Stored dataset items:
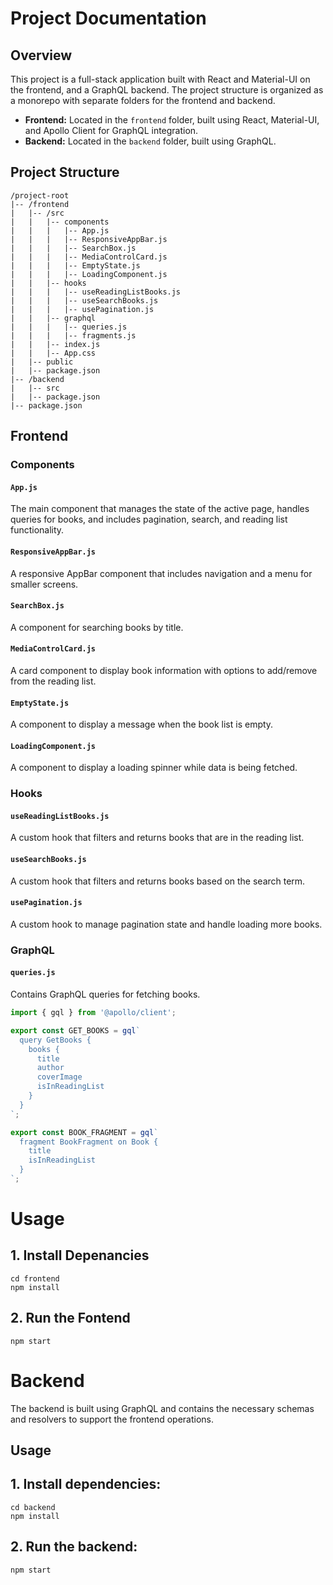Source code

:  # Project Documentation

## Overview

This project is a full-stack application built with React and Material-UI on the frontend, and a GraphQL backend. The project structure is organized as a monorepo with separate folders for the frontend and backend.

- **Frontend:** Located in the `frontend` folder, built using React, Material-UI, and Apollo Client for GraphQL integration.
- **Backend:** Located in the `backend` folder, built using GraphQL.

## Project Structure

```
/project-root
|-- /frontend
|   |-- /src
|   |   |-- components
|   |   |   |-- App.js
|   |   |   |-- ResponsiveAppBar.js
|   |   |   |-- SearchBox.js
|   |   |   |-- MediaControlCard.js
|   |   |   |-- EmptyState.js
|   |   |   |-- LoadingComponent.js
|   |   |-- hooks
|   |   |   |-- useReadingListBooks.js
|   |   |   |-- useSearchBooks.js
|   |   |   |-- usePagination.js
|   |   |-- graphql
|   |   |   |-- queries.js
|   |   |   |-- fragments.js
|   |   |-- index.js
|   |   |-- App.css
|   |-- public
|   |-- package.json
|-- /backend
|   |-- src
|   |-- package.json
|-- package.json
```


## Frontend

### Components

#### `App.js`

The main component that manages the state of the active page, handles queries for books, and includes pagination, search, and reading list functionality.

#### `ResponsiveAppBar.js`

A responsive AppBar component that includes navigation and a menu for smaller screens.

#### `SearchBox.js`

A component for searching books by title.

#### `MediaControlCard.js`

A card component to display book information with options to add/remove from the reading list.

#### `EmptyState.js`

A component to display a message when the book list is empty.

#### `LoadingComponent.js`

A component to display a loading spinner while data is being fetched.

### Hooks

#### `useReadingListBooks.js`

A custom hook that filters and returns books that are in the reading list.

#### `useSearchBooks.js`

A custom hook that filters and returns books based on the search term.

#### `usePagination.js`

A custom hook to manage pagination state and handle loading more books.

### GraphQL

#### `queries.js`

Contains GraphQL queries for fetching books.

```js
import { gql } from '@apollo/client';

export const GET_BOOKS = gql`
  query GetBooks {
    books {
      title
      author
      coverImage
      isInReadingList
    }
  }
`;

export const BOOK_FRAGMENT = gql`
  fragment BookFragment on Book {
    title
    isInReadingList
  }
`;
```
# Usage

## 1. Install Depenancies
```
cd frontend
npm install
```

## 2. Run the Fontend
```
npm start
```

# Backend

The backend is built using GraphQL and contains the necessary schemas and resolvers to support the frontend operations.

## Usage

## 1. Install dependencies:
```
cd backend
npm install
```

## 2. Run the backend:
```
npm start
```




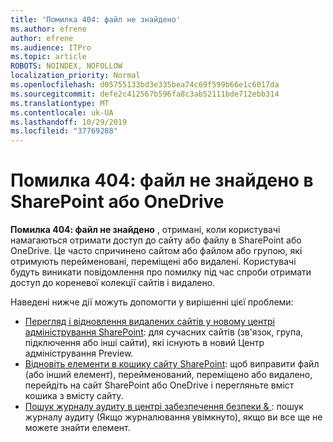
 ```yaml
---
title: 'Помилка 404: файл не знайдено'
ms.author: efrene
author: efrene
ms.audience: ITPro
ms.topic: article
ROBOTS: NOINDEX, NOFOLLOW
localization_priority: Normal
ms.openlocfilehash: d05755133bd3e335bea74c69f599b66e1c6017da
ms.sourcegitcommit: defe2c412567b596fa8c3ab52111bde712ebb314
ms.translationtype: MT
ms.contentlocale: uk-UA
ms.lasthandoff: 10/29/2019
ms.locfileid: "37769288"
---
```

# <a name="error-404-file-not-found-in-sharepoint-or-onedrive"></a>Помилка 404: файл не знайдено в SharePoint або OneDrive

**Помилка 404: файл не знайдено** , отримані, коли користувачі намагаються отримати доступ до сайту або файлу в SharePoint або OneDrive. Це часто спричинено сайтом або файлом або групою, які отримують перейменовані, переміщені або видалені.
Користувачі будуть виникати повідомлення про помилку під час спроби отримати доступ до кореневої колекції сайтів і видалено.

Наведені нижче дії можуть допомогти у вирішенні цієї проблеми:
- [Перегляд і відновлення видалених сайтів у новому центрі адміністрування SharePoint](https://docs.microsoft.com/sharepoint/view-and-restore-deleted-sites-in-new-admin-center): для сучасних сайтів (зв'язок, група, підключення або інші сайти), які існують в новий Центр адміністрування Preview.
- [Відновіть елементи в кошику сайту SharePoint](https://support.office.com/article/Restore-items-in-the-Recycle-Bin-of-a-SharePoint-site-6df466b6-55f2-4898-8d6e-c0dff851a0be): щоб виправити файл (або інший елемент), перейменований, переміщено або видалено, перейдіть на сайт SharePoint або OneDrive і перегляньте вміст кошика з вмісту сайту.
- [Пошук журналу аудиту в центрі забезпечення безпеки &amp; ](https://docs.microsoft.com/office365/securitycompliance/search-the-audit-log-in-security-and-compliance): пошук журналу аудиту (Якщо журналювання увімкнуто), якщо ви все ще не можете знайти елемент.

Task directions
Beginning with the first line of the entries above, repeat each line word for word until the line with "- **Frontend:** Located" has been given too. Omit the pictures.

Answer section
Source code

:  # Project Documentation

## Overview

This project is a full-stack application built with React and Material-UI on the frontend, and a GraphQL backend. The project structure is organized as a monorepo with separate folders for the frontend and backend.

- **Frontend:** Located in the `frontend` folder, built using React, Material-UI, and Apollo Client for GraphQL integration.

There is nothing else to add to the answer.